» DATASET EXCERPTS:
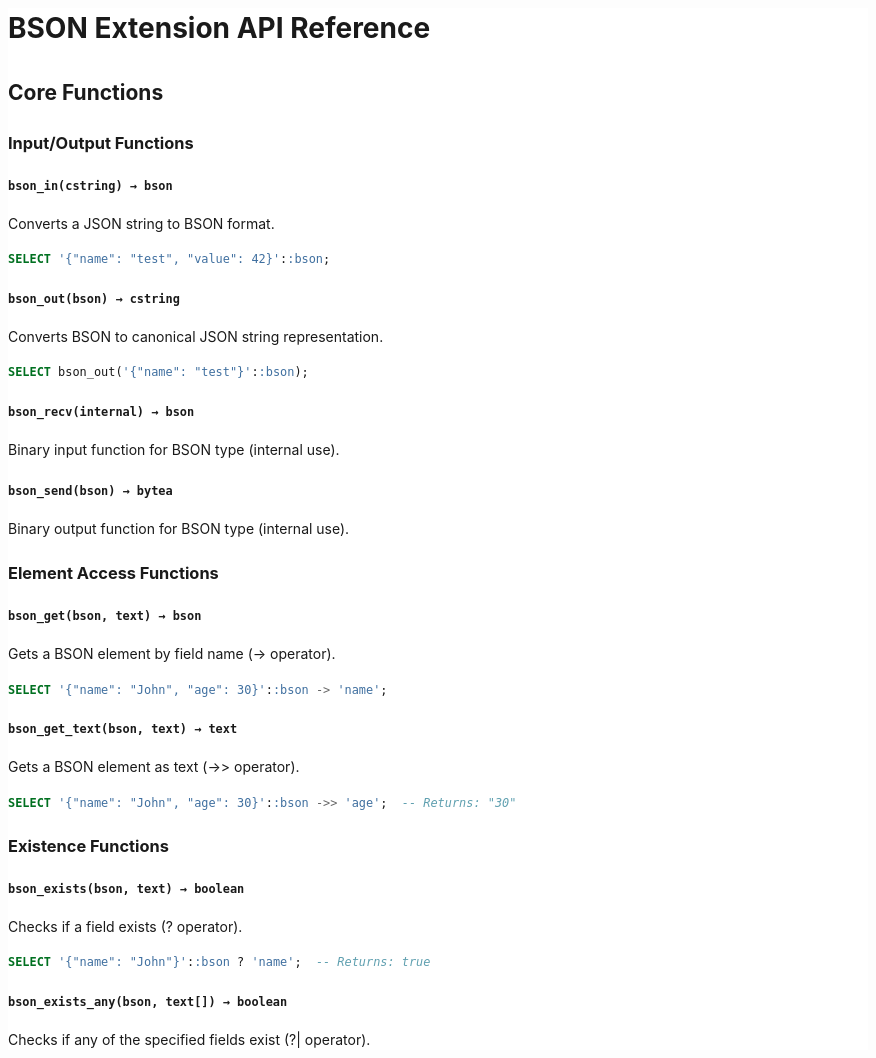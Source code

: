 # BSON Extension API Reference

## Core Functions

### Input/Output Functions

#### `bson_in(cstring) → bson`
Converts a JSON string to BSON format.

```sql
SELECT '{"name": "test", "value": 42}'::bson;
```

#### `bson_out(bson) → cstring`
Converts BSON to canonical JSON string representation.

```sql
SELECT bson_out('{"name": "test"}'::bson);
```

#### `bson_recv(internal) → bson`
Binary input function for BSON type (internal use).

#### `bson_send(bson) → bytea`
Binary output function for BSON type (internal use).

### Element Access Functions

#### `bson_get(bson, text) → bson`
Gets a BSON element by field name (-> operator).

```sql
SELECT '{"name": "John", "age": 30}'::bson -> 'name';
```

#### `bson_get_text(bson, text) → text`
Gets a BSON element as text (->> operator).

```sql
SELECT '{"name": "John", "age": 30}'::bson ->> 'age';  -- Returns: "30"
```

### Existence Functions

#### `bson_exists(bson, text) → boolean`
Checks if a field exists (? operator).

```sql
SELECT '{"name": "John"}'::bson ? 'name';  -- Returns: true
```

#### `bson_exists_any(bson, text[]) → boolean`
Checks if any of the specified fields exist (?| operator).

» WHAT THIS TASK INVOLVES:
Copy the records exactly, leaving out every picture.

» RESULT:
Source code

: # BSON Extension API Reference

## Core Functions

### Input/Output Functions

#### `bson_in(cstring) → bson`
Converts a JSON string to BSON format.

```sql
SELECT '{"name": "test", "value": 42}'::bson;
```

#### `bson_out(bson) → cstring`
Converts BSON to canonical JSON string representation.

```sql
SELECT bson_out('{"name": "test"}'::bson);
```

#### `bson_recv(internal) → bson`
Binary input function for BSON type (internal use).

#### `bson_send(bson) → bytea`
Binary output function for BSON type (internal use).

### Element Access Functions

#### `bson_get(bson, text) → bson`
Gets a BSON element by field name (-> operator).

```sql
SELECT '{"name": "John", "age": 30}'::bson -> 'name';
```

#### `bson_get_text(bson, text) → text`
Gets a BSON element as text (->> operator).

```sql
SELECT '{"name": "John", "age": 30}'::bson ->> 'age';  -- Returns: "30"
```

### Existence Functions

#### `bson_exists(bson, text) → boolean`
Checks if a field exists (? operator).

```sql
SELECT '{"name": "John"}'::bson ? 'name';  -- Returns: true
```

#### `bson_exists_any(bson, text[]) → boolean`
Checks if any of the specified fields exist (?| operator).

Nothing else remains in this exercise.